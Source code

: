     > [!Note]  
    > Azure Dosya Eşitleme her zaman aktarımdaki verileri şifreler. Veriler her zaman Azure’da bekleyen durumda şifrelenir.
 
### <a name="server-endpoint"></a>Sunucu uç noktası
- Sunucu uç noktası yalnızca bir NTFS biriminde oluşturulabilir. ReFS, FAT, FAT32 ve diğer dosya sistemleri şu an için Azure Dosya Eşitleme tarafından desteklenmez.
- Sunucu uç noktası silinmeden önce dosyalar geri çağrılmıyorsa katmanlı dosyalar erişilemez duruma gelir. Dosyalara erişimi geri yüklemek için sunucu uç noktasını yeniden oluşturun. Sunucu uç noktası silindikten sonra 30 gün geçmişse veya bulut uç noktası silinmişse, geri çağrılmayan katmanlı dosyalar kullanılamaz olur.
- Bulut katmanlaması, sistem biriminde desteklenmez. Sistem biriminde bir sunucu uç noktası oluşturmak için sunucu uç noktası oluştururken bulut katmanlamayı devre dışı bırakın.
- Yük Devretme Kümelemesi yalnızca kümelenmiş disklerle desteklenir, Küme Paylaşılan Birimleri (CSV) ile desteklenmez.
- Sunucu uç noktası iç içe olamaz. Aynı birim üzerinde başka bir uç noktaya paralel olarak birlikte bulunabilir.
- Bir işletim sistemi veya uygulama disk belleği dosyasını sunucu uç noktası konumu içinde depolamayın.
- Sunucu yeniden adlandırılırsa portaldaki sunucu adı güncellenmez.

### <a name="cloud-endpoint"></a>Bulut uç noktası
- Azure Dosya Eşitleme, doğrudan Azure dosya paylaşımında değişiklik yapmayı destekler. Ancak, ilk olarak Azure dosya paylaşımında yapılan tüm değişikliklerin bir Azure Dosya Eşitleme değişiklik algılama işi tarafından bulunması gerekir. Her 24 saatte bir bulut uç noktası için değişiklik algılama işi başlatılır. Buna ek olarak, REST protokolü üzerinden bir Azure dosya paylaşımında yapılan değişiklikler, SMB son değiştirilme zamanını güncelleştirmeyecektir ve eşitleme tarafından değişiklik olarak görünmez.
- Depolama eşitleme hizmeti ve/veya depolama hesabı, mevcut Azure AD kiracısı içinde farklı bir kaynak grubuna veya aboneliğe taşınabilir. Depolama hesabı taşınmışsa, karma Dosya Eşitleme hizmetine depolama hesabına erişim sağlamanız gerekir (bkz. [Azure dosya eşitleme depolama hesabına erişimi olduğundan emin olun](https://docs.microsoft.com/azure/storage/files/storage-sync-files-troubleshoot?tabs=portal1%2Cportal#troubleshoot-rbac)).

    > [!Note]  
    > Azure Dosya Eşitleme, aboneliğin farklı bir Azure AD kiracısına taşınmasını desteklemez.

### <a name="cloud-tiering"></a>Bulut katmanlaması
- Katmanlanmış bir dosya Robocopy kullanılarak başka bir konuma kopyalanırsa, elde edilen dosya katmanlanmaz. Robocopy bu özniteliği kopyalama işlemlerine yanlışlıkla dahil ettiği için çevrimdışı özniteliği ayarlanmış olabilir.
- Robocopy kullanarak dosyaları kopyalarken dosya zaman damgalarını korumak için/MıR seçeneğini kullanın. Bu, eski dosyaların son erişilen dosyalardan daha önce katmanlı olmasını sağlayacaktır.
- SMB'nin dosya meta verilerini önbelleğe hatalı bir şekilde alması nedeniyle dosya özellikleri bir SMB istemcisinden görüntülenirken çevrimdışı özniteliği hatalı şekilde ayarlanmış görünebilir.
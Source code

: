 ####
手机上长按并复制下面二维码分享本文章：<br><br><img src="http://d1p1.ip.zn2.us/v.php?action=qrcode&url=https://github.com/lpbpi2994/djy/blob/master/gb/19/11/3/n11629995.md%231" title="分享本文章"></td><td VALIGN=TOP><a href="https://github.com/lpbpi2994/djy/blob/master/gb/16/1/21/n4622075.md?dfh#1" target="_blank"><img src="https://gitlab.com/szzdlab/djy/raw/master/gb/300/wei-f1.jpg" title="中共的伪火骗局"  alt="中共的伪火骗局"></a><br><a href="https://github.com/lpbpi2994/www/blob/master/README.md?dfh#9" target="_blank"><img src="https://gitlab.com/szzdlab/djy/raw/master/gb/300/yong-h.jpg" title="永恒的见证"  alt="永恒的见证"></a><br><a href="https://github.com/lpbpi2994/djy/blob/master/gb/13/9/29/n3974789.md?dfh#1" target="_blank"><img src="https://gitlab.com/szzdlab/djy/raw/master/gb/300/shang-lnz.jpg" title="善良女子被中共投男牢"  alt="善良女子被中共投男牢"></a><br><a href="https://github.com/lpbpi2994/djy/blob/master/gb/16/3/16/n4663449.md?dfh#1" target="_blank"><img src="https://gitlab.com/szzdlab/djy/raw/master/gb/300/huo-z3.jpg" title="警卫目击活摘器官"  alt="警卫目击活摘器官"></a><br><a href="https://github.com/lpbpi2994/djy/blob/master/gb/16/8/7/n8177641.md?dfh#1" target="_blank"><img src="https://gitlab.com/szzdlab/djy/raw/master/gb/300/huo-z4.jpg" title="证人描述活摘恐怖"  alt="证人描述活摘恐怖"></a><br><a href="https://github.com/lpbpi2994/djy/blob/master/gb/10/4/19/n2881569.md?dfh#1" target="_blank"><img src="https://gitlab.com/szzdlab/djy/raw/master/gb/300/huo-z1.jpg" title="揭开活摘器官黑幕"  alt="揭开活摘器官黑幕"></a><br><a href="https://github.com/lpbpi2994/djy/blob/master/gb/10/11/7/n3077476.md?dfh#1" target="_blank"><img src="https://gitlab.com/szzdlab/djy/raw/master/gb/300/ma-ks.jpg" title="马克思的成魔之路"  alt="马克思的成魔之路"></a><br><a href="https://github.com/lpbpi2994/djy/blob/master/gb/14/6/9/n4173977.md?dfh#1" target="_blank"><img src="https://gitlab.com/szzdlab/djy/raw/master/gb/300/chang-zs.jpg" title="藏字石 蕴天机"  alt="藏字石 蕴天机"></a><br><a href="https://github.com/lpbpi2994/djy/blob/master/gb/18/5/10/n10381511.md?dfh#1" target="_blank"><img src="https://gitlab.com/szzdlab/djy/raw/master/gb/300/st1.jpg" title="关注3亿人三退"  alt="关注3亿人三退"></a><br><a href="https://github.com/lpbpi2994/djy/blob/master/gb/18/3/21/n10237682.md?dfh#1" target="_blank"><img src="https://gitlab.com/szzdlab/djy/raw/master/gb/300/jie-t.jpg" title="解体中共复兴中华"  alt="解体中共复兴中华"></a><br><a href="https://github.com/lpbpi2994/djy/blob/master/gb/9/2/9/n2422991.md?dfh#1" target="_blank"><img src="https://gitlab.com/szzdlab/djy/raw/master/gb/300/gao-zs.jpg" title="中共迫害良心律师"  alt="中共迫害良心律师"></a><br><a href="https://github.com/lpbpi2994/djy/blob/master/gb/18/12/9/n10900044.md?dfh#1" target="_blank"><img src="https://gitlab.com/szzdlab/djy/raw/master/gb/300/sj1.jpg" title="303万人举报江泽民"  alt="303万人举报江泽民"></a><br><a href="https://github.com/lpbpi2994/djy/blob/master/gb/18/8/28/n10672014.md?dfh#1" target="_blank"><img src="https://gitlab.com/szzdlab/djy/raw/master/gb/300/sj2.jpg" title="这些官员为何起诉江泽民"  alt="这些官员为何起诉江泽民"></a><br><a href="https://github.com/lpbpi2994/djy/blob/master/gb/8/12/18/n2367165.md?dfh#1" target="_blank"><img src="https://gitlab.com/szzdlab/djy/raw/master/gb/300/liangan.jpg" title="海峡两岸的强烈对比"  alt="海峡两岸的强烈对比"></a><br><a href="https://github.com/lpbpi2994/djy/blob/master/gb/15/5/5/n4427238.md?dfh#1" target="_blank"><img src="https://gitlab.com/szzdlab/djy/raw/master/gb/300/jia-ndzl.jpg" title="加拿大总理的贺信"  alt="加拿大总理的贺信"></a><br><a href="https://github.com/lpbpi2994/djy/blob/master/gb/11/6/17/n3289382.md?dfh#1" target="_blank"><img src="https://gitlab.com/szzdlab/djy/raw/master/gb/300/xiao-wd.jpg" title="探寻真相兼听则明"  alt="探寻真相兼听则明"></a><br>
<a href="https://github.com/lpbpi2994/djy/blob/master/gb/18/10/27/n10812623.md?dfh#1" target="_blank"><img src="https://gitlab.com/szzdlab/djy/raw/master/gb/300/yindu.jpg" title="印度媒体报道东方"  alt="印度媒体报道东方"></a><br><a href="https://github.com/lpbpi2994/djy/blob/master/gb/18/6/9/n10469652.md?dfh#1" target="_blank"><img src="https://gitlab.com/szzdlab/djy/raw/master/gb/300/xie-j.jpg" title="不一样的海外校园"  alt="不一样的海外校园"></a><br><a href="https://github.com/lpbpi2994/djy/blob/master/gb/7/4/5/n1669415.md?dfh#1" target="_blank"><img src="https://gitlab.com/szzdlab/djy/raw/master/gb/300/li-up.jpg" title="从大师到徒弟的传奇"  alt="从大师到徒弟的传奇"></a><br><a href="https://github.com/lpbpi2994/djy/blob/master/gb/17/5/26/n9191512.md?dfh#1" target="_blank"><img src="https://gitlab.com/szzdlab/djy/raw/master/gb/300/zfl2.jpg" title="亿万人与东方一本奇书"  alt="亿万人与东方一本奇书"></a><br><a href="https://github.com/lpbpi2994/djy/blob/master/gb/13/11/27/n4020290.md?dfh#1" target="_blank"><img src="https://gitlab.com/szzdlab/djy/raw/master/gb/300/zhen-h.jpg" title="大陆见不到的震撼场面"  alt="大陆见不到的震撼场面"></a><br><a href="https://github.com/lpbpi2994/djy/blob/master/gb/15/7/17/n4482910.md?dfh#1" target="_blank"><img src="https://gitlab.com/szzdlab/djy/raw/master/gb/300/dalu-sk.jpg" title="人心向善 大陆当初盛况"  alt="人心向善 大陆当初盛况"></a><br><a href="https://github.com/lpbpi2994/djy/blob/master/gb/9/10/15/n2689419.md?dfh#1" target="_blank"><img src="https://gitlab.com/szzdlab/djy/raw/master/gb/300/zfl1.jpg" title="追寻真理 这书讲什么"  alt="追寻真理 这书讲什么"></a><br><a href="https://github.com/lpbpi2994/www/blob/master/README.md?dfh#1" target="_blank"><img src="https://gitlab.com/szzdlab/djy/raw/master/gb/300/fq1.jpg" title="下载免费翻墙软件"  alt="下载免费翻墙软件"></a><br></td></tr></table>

═══

• **Assignment**: After reading the records above, work out how many lines contain "farklı" and give that number only.

• **The completed task**: 2